El baterista sorpresa que Brian May llamó uno de los grandes del mundo

brian may queen

Brian May, el icónico guitarrista de Queen, ha compartido escenario y estudio con algunos de los nombres más legendarios de la historia del rock.

Freddie Mercury, con su carisma arrollador, y Eddie Van Halen, con su técnica revolucionaria, forman parte de su currículum. Sin embargo, cuando el guitarrista decidió emprender su carrera en solitario tras la muerte de Mercury, encontró en un baterista poco celebrado por el gran público a uno de sus aliados más poderosos: Cozy Powell.

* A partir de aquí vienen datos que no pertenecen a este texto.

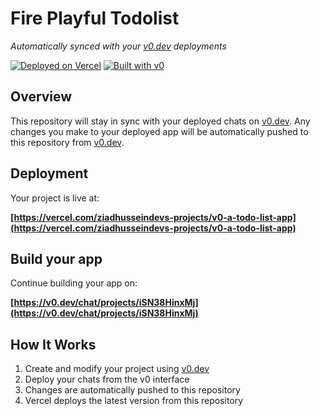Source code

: # Fire Playful Todolist

*Automatically synced with your [v0.dev](https://v0.dev) deployments*

[![Deployed on Vercel](https://img.shields.io/badge/Deployed%20on-Vercel-black?style=for-the-badge&logo=vercel)](https://vercel.com/ziadhusseindevs-projects/v0-a-todo-list-app)
[![Built with v0](https://img.shields.io/badge/Built%20with-v0.dev-black?style=for-the-badge)](https://v0.dev/chat/projects/iSN38HinxMj)

## Overview

This repository will stay in sync with your deployed chats on [v0.dev](https://v0.dev).
Any changes you make to your deployed app will be automatically pushed to this repository from [v0.dev](https://v0.dev).

## Deployment

Your project is live at:

**[https://vercel.com/ziadhusseindevs-projects/v0-a-todo-list-app](https://vercel.com/ziadhusseindevs-projects/v0-a-todo-list-app)**

## Build your app

Continue building your app on:

**[https://v0.dev/chat/projects/iSN38HinxMj](https://v0.dev/chat/projects/iSN38HinxMj)**

## How It Works

1. Create and modify your project using [v0.dev](https://v0.dev)
2. Deploy your chats from the v0 interface
3. Changes are automatically pushed to this repository
4. Vercel deploys the latest version from this repository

Tras el fallecimiento de Freddie en 1991, Queen publicó «Made in Heaven» como tributo emotivo. Para May, no obstante, el rock seguía latiendo con fuerza. Quería explorar su propia voz como solista y, para ello, recurrió a Powell, un músico que ya había demostrado su valía en bandas como Rainbow, al lado de Ritchie Blackmore, y Black Sabbath, junto a Tony Iommi, además de haber colaborado con Jeff Beck. En el álbum «Back to the Light» (1992), Powell se convirtió en algo más que un simple acompañante: fue el motor rítmico que impulsó el sonido de May.

Lo que distingue a Powell no es la complejidad técnica extrema, sino la potencia pura y visceral. Heredero del estilo demoledor de John Bonham, golpeaba los tambores con una fuerza que parecía capaz de romper las pieles. No se trataba de florituras innecesarias, sino de un groove sólido, pesado y lleno de alma que hacía que cada canción cobrara vida. Esa energía era precisamente lo que May necesitaba para que sus composiciones sonaran tan épicas como las de Queen.

queen brian may 2003 aqueenofmagic

Años después, el propio May recordó con admiración a su compañero: “Los artistas con los que Cozy trabajó son un catálogo de los más grandes del mundo, desde Ritchie Blackmore hasta Tony Iommi y Jeff Beck. Merece elogios porque fue uno de los grandes del mundo”. Esa frase resume la admiración profunda que sentía el guitarrista por un baterista que, pese a no gozar del mismo reconocimiento popular que otros, marcó una era.

Powell influyó en generaciones posteriores. Bateristas como Chad Smith de Red Hot Chili Peppers o el fallecido Taylor Hawkins de Foo Fighters reconocían en su forma de tocar la misma actitud implacable que él había perfeccionado. En una época donde muchos buscaban velocidad y precisión quirúrgica, Powell recordaba que el rock también se construye con pasión y fuerza bruta.

Hoy, Cozy Powell sigue siendo uno de esos héroes ocultos del rock. Para Brian May, sin embargo, nunca fue invisible: fue el confidente rítmico que le permitió seguir creando después de la mayor pérdida de su vida musical. Su legado no está en las listas de los más vendidos, sino en cada golpe de batería que todavía resuena en los discos que ayudó a forjar. En el universo del rock, algunos grandes brillan con luz propia; otros, como Powell, iluminan desde la sombra con un poder inigualable.